# Exercise instructions:
Below are records; say how many of their lines include the word "grupo", giving nothing but the number.
● ● ●
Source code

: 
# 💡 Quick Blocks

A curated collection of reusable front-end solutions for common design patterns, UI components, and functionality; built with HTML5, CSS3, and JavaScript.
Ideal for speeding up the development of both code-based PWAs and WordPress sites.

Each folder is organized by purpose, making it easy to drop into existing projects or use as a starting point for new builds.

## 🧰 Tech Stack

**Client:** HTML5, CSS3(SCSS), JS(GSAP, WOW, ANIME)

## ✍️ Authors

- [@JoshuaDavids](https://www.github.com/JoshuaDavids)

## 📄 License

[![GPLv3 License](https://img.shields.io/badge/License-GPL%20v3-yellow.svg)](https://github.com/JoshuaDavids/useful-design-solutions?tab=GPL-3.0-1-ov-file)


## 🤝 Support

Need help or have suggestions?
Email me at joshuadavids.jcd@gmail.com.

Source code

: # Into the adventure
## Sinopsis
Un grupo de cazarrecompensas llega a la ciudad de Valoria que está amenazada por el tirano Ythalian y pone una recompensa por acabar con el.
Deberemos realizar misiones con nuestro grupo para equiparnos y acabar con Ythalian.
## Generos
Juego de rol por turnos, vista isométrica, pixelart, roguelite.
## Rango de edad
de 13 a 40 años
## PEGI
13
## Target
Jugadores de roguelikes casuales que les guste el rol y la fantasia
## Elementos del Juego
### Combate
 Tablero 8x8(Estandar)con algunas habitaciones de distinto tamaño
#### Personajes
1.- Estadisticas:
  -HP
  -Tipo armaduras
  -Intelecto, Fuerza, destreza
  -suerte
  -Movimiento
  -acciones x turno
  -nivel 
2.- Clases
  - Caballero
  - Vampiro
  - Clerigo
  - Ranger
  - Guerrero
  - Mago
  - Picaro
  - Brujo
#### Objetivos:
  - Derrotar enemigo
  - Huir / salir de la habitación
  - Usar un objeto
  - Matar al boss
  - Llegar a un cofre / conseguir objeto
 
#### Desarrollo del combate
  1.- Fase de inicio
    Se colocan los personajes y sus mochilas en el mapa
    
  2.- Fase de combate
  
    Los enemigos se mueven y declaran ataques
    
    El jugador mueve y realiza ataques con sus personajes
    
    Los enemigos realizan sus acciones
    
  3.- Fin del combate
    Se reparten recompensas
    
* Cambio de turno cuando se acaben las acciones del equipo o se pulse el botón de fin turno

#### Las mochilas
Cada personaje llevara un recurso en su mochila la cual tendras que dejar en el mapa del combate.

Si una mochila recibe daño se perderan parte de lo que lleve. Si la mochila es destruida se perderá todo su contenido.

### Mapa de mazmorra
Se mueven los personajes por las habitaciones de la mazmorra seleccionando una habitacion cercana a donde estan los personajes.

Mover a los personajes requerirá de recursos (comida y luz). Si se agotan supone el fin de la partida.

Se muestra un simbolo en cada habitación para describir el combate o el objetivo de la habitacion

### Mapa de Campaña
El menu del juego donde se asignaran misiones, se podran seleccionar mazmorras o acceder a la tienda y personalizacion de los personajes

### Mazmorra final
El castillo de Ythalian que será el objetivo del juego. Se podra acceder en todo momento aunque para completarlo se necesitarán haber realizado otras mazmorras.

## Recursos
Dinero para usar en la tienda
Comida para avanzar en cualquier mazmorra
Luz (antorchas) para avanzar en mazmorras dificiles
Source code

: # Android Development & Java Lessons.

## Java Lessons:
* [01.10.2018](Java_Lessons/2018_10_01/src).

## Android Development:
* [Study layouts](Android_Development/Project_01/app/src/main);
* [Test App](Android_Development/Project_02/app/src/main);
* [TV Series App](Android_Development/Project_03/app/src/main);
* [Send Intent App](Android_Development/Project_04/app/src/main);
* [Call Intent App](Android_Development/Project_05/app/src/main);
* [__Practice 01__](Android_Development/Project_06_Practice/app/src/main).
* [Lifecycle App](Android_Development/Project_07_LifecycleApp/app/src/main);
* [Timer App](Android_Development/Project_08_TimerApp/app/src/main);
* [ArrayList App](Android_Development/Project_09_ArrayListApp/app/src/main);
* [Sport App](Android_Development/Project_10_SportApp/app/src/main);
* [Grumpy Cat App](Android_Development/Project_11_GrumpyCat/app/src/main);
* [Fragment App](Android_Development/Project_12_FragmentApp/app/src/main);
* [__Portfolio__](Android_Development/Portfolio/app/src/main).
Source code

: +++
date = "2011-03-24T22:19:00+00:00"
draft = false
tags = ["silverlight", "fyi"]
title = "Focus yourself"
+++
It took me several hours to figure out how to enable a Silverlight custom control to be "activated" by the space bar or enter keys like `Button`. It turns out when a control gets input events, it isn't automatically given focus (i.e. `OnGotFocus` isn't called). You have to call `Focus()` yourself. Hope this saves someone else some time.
● ● ●
# Task answer:
2